++++ RECORDS SUPPLIED

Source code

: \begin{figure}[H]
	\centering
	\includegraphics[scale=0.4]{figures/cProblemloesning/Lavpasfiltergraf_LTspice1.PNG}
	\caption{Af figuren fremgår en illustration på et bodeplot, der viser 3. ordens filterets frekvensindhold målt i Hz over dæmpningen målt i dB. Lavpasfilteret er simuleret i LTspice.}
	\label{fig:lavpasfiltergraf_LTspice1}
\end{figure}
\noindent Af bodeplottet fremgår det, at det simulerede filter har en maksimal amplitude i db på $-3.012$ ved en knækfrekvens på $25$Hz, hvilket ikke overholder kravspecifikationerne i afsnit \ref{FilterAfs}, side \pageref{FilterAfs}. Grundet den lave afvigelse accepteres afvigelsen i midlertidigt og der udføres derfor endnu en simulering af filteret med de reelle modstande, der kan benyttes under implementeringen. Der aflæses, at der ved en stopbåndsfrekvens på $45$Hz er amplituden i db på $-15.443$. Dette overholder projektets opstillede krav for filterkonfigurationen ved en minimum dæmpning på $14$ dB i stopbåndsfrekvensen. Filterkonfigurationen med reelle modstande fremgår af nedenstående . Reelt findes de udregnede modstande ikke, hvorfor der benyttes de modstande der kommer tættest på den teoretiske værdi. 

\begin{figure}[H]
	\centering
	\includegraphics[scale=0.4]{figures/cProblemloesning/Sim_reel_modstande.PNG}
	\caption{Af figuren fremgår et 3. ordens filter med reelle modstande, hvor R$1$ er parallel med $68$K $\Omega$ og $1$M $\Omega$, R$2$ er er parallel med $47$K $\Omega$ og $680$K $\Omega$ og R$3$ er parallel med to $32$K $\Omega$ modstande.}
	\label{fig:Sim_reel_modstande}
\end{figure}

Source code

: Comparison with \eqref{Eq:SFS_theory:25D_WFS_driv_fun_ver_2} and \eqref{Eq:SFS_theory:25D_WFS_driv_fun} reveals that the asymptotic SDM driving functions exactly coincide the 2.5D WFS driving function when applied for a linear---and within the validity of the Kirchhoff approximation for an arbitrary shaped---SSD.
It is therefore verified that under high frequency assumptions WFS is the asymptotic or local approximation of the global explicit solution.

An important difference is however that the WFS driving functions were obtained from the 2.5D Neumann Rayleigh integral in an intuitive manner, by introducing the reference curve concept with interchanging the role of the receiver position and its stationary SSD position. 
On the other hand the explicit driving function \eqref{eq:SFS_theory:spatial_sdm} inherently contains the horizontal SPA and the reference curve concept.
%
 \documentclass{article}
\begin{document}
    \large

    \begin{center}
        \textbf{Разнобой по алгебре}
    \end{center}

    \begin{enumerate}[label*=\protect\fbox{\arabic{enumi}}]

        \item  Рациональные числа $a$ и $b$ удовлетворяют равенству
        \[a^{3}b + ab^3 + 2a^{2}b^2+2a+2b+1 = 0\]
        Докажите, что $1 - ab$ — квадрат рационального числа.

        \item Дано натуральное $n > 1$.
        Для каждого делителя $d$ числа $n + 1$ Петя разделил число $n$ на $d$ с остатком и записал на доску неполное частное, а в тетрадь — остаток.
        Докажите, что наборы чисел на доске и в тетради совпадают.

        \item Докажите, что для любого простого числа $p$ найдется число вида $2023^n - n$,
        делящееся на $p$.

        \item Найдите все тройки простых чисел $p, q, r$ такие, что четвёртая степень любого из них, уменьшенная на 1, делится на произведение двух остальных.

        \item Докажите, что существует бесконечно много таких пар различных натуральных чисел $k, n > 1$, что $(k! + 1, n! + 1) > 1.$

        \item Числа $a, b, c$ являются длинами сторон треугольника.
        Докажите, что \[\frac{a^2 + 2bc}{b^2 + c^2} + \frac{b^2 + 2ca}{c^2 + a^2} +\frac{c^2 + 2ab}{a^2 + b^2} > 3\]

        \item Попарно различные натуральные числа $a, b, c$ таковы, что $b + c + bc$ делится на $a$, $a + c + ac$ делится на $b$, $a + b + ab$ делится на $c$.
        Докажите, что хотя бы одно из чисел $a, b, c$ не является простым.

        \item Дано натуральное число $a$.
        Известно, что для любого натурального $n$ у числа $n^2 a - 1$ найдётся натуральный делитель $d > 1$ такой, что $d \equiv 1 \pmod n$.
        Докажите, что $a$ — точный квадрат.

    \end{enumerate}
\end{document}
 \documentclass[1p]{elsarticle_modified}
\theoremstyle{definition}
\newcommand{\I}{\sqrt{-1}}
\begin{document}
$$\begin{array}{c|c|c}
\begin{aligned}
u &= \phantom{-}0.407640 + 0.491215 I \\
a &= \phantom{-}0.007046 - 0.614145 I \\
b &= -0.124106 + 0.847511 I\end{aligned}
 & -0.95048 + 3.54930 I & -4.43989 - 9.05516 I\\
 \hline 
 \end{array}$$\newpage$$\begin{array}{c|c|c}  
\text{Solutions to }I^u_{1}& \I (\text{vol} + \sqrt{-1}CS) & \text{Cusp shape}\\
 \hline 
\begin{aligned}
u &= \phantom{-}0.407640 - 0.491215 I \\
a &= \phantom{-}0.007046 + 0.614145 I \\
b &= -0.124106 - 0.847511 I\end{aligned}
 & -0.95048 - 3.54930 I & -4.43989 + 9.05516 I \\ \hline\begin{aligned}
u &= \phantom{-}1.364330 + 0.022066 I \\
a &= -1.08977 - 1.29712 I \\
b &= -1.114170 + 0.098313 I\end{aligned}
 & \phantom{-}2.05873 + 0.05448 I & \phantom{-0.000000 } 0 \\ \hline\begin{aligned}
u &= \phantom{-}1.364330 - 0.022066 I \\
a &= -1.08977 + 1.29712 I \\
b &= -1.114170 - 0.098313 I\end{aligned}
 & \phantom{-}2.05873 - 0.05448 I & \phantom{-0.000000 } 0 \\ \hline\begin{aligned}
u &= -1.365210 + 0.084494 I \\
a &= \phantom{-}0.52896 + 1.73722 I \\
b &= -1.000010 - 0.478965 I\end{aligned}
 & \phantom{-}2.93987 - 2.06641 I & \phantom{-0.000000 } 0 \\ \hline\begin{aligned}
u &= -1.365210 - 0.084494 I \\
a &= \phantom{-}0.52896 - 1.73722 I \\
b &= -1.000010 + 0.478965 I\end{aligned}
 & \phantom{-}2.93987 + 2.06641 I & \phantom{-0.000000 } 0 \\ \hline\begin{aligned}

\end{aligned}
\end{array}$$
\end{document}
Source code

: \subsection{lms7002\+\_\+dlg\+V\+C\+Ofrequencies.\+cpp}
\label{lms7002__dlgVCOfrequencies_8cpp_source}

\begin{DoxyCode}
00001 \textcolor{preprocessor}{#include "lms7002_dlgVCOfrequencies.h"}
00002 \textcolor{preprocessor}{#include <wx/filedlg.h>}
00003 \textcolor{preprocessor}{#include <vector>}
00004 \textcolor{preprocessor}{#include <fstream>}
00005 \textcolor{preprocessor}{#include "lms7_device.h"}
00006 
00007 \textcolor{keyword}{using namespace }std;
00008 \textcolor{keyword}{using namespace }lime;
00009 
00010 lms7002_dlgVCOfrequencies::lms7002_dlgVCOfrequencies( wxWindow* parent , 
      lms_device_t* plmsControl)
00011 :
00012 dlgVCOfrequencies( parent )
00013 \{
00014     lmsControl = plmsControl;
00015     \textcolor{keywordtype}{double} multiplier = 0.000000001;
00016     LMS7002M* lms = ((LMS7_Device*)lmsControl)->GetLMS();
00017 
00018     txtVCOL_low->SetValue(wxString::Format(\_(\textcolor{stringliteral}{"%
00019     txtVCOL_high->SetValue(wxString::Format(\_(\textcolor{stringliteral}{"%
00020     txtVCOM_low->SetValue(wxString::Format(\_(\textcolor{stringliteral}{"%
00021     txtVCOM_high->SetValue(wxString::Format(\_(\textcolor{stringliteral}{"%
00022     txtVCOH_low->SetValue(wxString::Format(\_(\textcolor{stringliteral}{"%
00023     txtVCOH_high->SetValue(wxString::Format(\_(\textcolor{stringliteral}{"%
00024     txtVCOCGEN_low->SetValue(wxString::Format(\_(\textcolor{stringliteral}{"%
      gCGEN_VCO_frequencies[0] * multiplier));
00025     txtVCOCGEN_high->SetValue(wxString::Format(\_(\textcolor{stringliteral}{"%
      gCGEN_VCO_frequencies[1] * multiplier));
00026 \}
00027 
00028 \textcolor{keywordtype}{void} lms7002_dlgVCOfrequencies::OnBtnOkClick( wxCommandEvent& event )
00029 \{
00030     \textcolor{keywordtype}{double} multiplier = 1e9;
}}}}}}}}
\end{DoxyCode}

++++++++

__TASK PROMPT__. Leave out every line before the one containing "lms_device_t* plmsControl)". Transcribe that line and all lines after it through the end of the data above, exactly.

__TASK SOLUTION__.
      lms_device_t* plmsControl)
00011 :
00012 dlgVCOfrequencies( parent )
00013 \{
00014     lmsControl = plmsControl;
00015     \textcolor{keywordtype}{double} multiplier = 0.000000001;
00016     LMS7002M* lms = ((LMS7_Device*)lmsControl)->GetLMS();
00017 
00018     txtVCOL_low->SetValue(wxString::Format(\_(\textcolor{stringliteral}{"%
00019     txtVCOL_high->SetValue(wxString::Format(\_(\textcolor{stringliteral}{"%
00020     txtVCOM_low->SetValue(wxString::Format(\_(\textcolor{stringliteral}{"%
00021     txtVCOM_high->SetValue(wxString::Format(\_(\textcolor{stringliteral}{"%
00022     txtVCOH_low->SetValue(wxString::Format(\_(\textcolor{stringliteral}{"%
00023     txtVCOH_high->SetValue(wxString::Format(\_(\textcolor{stringliteral}{"%
00024     txtVCOCGEN_low->SetValue(wxString::Format(\_(\textcolor{stringliteral}{"%
      gCGEN_VCO_frequencies[0] * multiplier));
00025     txtVCOCGEN_high->SetValue(wxString::Format(\_(\textcolor{stringliteral}{"%
      gCGEN_VCO_frequencies[1] * multiplier));
00026 \}
00027 
00028 \textcolor{keywordtype}{void} lms7002_dlgVCOfrequencies::OnBtnOkClick( wxCommandEvent& event )
00029 \{
00030     \textcolor{keywordtype}{double} multiplier = 1e9;
}}}}}}}}
\end{DoxyCode}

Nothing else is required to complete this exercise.